## [Problem description]
When a line of the entries contains "article", please list that line.

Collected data

--------------------------------

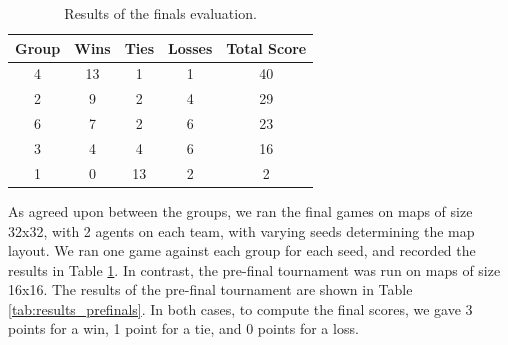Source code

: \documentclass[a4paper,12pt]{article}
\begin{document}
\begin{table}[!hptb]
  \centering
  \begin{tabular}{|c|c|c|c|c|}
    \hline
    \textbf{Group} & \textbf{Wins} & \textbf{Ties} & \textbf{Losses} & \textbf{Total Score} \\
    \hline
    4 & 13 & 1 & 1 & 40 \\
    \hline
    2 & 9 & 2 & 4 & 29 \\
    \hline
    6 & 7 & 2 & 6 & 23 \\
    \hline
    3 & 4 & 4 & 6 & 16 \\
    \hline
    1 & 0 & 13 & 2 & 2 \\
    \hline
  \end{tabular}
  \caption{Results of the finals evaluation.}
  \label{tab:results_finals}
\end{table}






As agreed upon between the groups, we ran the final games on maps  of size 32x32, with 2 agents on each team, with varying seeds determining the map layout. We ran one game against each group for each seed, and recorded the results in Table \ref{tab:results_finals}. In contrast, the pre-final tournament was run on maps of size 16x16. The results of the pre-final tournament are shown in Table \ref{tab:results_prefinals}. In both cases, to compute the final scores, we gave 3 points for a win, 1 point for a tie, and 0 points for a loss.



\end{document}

--------------------------------

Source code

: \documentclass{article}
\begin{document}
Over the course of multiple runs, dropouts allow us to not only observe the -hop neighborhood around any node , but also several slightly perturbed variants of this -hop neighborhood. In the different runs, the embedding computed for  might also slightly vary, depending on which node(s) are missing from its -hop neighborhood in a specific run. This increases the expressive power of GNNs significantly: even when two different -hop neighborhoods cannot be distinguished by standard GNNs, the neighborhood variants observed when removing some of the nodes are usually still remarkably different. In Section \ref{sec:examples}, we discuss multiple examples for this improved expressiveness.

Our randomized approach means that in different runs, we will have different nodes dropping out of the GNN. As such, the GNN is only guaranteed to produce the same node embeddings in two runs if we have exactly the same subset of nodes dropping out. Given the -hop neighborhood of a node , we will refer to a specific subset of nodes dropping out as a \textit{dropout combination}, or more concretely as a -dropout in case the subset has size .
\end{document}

--------------------------------

## [Written answer]
: \documentclass[a4paper,12pt]{article}
: \documentclass{article}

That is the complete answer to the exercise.